Beda pandangan capres-cawapres soal proyek hilirisasi
Tiga pasangan calon presiden (capres) dan calon wakil presiden (cawapres) memiliki pandangan berbeda terkait kebijakan hilirisasi sumber daya alam (SDA) yang kini menjadi kebanggaan Presiden Joko Widodo (Jokowi). Pasangan capres Anies Baswedan dan cawapres Muhaimin Iskandar menyebut ada tiga masalah besar dalam kebijakan tersebut.
"Kami melihat ada tiga masalah besar dalam kebijakan hilirisasi pemerintah saat ini yang kemudian secara logika menunjukkan sangat mendesak segera dilakukan rekalibrasi dalam kebijakan pemerintah di bidang kebijakan industri dan tambang," kata Tim Pemenangan Nasional Anies Baswedan-Muhaimin Iskandar, Thomas Trikasih Lembong, belum lama ini.

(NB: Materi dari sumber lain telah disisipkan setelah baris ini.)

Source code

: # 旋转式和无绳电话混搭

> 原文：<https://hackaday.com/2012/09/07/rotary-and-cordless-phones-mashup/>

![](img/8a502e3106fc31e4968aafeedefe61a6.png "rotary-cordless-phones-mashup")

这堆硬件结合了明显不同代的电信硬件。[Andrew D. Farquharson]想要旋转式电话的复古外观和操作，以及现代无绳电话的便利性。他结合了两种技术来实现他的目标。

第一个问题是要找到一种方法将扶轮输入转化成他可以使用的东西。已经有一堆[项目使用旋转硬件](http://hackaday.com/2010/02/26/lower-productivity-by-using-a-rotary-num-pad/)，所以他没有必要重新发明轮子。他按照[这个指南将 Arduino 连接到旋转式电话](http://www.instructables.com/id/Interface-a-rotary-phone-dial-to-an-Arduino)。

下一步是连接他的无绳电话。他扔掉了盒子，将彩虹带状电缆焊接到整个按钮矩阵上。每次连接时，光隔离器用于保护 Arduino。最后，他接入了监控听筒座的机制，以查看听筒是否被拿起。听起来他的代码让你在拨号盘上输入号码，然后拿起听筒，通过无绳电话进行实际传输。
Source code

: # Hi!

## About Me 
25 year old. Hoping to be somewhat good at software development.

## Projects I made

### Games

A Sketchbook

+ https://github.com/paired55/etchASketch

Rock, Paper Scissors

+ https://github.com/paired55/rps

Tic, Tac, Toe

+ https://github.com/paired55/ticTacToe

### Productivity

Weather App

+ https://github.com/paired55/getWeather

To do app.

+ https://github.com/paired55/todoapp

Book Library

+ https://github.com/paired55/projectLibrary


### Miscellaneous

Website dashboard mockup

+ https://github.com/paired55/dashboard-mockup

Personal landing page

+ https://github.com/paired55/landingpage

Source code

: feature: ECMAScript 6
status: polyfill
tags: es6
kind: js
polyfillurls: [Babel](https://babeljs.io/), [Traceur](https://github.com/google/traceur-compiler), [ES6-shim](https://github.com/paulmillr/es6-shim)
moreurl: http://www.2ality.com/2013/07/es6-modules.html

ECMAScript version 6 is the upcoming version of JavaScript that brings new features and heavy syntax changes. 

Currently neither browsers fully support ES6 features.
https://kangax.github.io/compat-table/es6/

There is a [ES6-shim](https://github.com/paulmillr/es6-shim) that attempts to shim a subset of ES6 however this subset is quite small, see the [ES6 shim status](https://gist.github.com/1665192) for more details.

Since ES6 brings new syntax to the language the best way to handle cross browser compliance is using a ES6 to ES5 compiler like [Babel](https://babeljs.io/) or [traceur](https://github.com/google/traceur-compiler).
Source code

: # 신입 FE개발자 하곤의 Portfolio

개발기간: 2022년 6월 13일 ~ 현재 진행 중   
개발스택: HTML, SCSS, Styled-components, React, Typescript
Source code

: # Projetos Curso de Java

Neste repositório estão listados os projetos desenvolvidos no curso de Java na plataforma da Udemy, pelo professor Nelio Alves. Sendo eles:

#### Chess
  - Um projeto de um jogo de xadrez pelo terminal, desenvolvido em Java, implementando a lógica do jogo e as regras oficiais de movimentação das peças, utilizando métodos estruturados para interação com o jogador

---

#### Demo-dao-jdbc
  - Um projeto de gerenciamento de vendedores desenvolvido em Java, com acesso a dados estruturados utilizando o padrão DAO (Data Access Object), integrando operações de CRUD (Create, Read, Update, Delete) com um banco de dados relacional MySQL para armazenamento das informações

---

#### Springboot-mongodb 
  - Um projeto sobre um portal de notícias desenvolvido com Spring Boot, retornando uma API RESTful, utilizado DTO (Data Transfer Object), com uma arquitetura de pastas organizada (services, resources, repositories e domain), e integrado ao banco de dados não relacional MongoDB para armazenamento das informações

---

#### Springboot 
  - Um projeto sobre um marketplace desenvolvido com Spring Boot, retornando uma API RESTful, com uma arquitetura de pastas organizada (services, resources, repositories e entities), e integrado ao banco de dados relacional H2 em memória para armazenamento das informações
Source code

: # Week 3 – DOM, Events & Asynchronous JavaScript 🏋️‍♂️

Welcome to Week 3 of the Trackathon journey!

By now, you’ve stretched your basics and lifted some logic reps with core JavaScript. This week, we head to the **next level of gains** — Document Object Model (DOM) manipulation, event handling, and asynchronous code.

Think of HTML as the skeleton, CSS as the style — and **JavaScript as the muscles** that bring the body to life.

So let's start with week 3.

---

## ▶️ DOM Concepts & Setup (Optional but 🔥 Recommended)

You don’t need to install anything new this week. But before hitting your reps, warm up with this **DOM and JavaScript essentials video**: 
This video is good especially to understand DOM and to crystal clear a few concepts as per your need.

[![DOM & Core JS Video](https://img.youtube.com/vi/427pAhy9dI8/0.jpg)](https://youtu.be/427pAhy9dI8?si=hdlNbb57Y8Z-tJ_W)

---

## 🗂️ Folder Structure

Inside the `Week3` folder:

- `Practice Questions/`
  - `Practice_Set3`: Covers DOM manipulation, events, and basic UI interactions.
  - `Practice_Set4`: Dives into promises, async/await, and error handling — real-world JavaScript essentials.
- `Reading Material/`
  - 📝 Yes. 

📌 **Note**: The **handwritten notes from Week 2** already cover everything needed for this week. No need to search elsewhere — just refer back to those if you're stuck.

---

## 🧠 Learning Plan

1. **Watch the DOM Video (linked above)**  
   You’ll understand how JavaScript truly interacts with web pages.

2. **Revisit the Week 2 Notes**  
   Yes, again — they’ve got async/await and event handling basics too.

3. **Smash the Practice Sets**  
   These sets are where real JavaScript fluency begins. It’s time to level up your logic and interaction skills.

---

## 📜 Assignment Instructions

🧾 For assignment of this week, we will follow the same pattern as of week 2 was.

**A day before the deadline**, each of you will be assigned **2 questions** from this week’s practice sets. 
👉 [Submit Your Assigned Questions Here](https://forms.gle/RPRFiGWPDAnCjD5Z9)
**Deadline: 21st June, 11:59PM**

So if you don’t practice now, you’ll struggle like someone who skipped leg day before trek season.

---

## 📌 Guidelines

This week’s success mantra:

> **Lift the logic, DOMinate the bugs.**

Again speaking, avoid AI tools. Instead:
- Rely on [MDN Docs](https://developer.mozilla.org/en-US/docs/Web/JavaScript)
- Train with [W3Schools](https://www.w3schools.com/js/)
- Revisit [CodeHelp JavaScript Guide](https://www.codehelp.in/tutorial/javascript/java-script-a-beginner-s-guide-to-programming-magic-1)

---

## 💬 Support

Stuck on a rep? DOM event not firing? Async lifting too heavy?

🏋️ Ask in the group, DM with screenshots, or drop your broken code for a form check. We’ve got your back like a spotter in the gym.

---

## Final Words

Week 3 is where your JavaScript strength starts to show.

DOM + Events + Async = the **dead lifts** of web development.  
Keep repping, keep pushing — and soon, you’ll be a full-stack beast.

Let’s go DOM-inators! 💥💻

Menurutnya, kebijakan ini tidak berorientasi terhadap pasar. Hilirisasi dinilai tidak mencerminkan realitas pasar yang ada. Misalnya, kebijakan hilirisasi nikel yang tidak memperhitungkan permintaan pasar di masa mendatang. Dia menyebut hilirisasi dilakukan pemerintah lantaran melihat permintaan nikel yang tinggi. Harga komoditas tersebut juga naik karena mobil listrik.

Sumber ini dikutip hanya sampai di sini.